Anaplastic glioma (AG) is divided into three morphology-based groups (anaplastic astrocytoma, anaplastic oligodendroglioma, anaplastic oligoastrocytoma) as well as three molecular groups (glioma-CpG island methylation phenotype [G-CIMP] negative, G-CIMP positive non-1p19q codeleted tumors and G-CIMP positive codeleted tumors). The RTOG 9402 and EORTC 26951 trials established radiotherapy plus (procarbazine, lomustine, vincristine) chemotherapy as the standard of care in 1p/19q codeleted AG. Uni- or non-codeleted AG are currently best treated with radiotherapy only or alkylator-based chemotherapy only as determined by the NOA-04 trial. Maturation of NOA-04 and results of the currently accruing studies, CODEL (for codeleted AG) and CATNON (for uni or non-codeleted AG), will likely refine current up-front treatment recommendations for AG.
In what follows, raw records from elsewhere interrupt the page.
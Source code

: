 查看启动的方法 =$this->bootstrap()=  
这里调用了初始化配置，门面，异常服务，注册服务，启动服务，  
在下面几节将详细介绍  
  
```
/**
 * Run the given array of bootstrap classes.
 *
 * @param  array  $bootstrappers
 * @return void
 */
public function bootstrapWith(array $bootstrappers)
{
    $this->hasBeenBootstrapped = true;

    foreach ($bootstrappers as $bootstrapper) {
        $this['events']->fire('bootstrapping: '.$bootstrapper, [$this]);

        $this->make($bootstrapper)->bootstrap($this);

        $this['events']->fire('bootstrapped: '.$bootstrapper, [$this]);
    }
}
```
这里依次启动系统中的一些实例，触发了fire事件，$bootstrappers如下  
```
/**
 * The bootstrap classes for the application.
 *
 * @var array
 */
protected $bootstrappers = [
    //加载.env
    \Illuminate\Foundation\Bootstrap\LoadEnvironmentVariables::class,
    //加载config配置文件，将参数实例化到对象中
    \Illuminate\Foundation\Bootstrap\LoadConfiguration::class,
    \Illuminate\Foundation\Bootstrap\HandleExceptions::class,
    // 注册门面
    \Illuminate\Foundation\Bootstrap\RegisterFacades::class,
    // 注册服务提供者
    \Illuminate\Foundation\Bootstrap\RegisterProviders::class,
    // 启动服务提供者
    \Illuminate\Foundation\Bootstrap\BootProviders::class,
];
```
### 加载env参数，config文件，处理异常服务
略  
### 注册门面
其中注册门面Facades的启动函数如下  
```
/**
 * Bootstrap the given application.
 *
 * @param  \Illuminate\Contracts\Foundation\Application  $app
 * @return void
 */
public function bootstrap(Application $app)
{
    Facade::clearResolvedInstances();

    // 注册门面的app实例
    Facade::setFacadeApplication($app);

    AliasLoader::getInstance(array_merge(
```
Financial & competing interests disclosure

The authors have no relevant affiliations or financial involvement with any organization or entity with a financial interest in or financial conflict with the subject matter or materials discussed in the manuscript. This includes employment, consultancies, honoraria, stock ownership or options, expert testimony, grants or patents received or pending, or royalties.

No writing assistance was utilized in the production of this manuscript.

Key issues
  • Anaplastic glioma (AG) represent 6–15% of all newly diagnosed of primary brain tumors Citation[1,2].
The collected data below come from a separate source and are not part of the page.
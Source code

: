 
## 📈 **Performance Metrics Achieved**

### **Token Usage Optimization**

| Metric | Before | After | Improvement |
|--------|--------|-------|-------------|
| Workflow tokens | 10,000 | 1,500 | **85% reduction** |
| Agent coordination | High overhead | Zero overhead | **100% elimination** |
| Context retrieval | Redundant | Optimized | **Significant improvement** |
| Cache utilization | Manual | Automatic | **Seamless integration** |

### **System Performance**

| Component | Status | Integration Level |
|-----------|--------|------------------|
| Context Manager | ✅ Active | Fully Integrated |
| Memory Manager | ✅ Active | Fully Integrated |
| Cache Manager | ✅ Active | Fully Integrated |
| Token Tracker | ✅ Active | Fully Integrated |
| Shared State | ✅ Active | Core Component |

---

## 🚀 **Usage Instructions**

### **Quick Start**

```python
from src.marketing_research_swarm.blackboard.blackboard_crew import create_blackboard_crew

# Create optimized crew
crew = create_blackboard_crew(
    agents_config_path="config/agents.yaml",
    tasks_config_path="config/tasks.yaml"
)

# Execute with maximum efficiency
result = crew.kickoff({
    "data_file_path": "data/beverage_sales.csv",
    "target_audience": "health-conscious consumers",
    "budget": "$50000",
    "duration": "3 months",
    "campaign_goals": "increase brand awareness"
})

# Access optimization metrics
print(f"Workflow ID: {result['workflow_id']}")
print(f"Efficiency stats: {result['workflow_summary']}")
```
  • The WHO 2007 classification is prone to high interobservator discordance between the three morphology-based groups of AG Citation[7,24–27].

  • Molecular biomarkers add diagnostic, prognostic and predictive value to the current morphological classification of AG and increasingly influence treatment. Recognized as useful in the management of AG are the molecular biomarkers of IDH mutation, 1p/19q codeletion, MGMT promoter methylation and ATRX mutation.

  • AG can be robustly divided into three main molecular groups based on genome wide DNA methylation and copy-number alterations independent of histology: G-CIMP-negative tumors, which molecularly resemble GB, G-CIMP-negative, non-codeleted tumors and G-CIMP-positive, codeleted tumors Citation[25].

  • The NOA-04 trial confirmed the non-inferiority of alkylator-based CT versus RT only as first-line treatment of AG Citation[11].

  • The RTOG 9402 and EORTC 26951 trials established RT + PCV as the standard of care in 1p/19q codeleted AG Citation[7,9,10].

  • Uni- or non-codeleted AG based on the NOA-04 trial are treated with RT only followed by observation and chemotherapy at progression. Alternatively, these tumors may be treated with alkylator-based chemotherapy only followed by observation and RT only at progression Citation[82]. Combined chemoradiotherapy is currently not established as the standard of care for non-codeleted tumors Citation[20,56,82,111].

  • The risk of RT-associated neurotoxicity, in particular cognitive impairment, remains a challenge particularly in the 1p9qcodeleted subset of AG due in part to long survival. The mature results of NOA-04 and the results of CODEL and CATNON trials will further determine the best up-front treatment strategy in AG.

  • Although not approved for recurrent AG, bevacizumab, alone, represents a therapeutic option after failure of RT and alkylating CT or because of intolerance to chemotherapy Citation[7,56,110,138–142].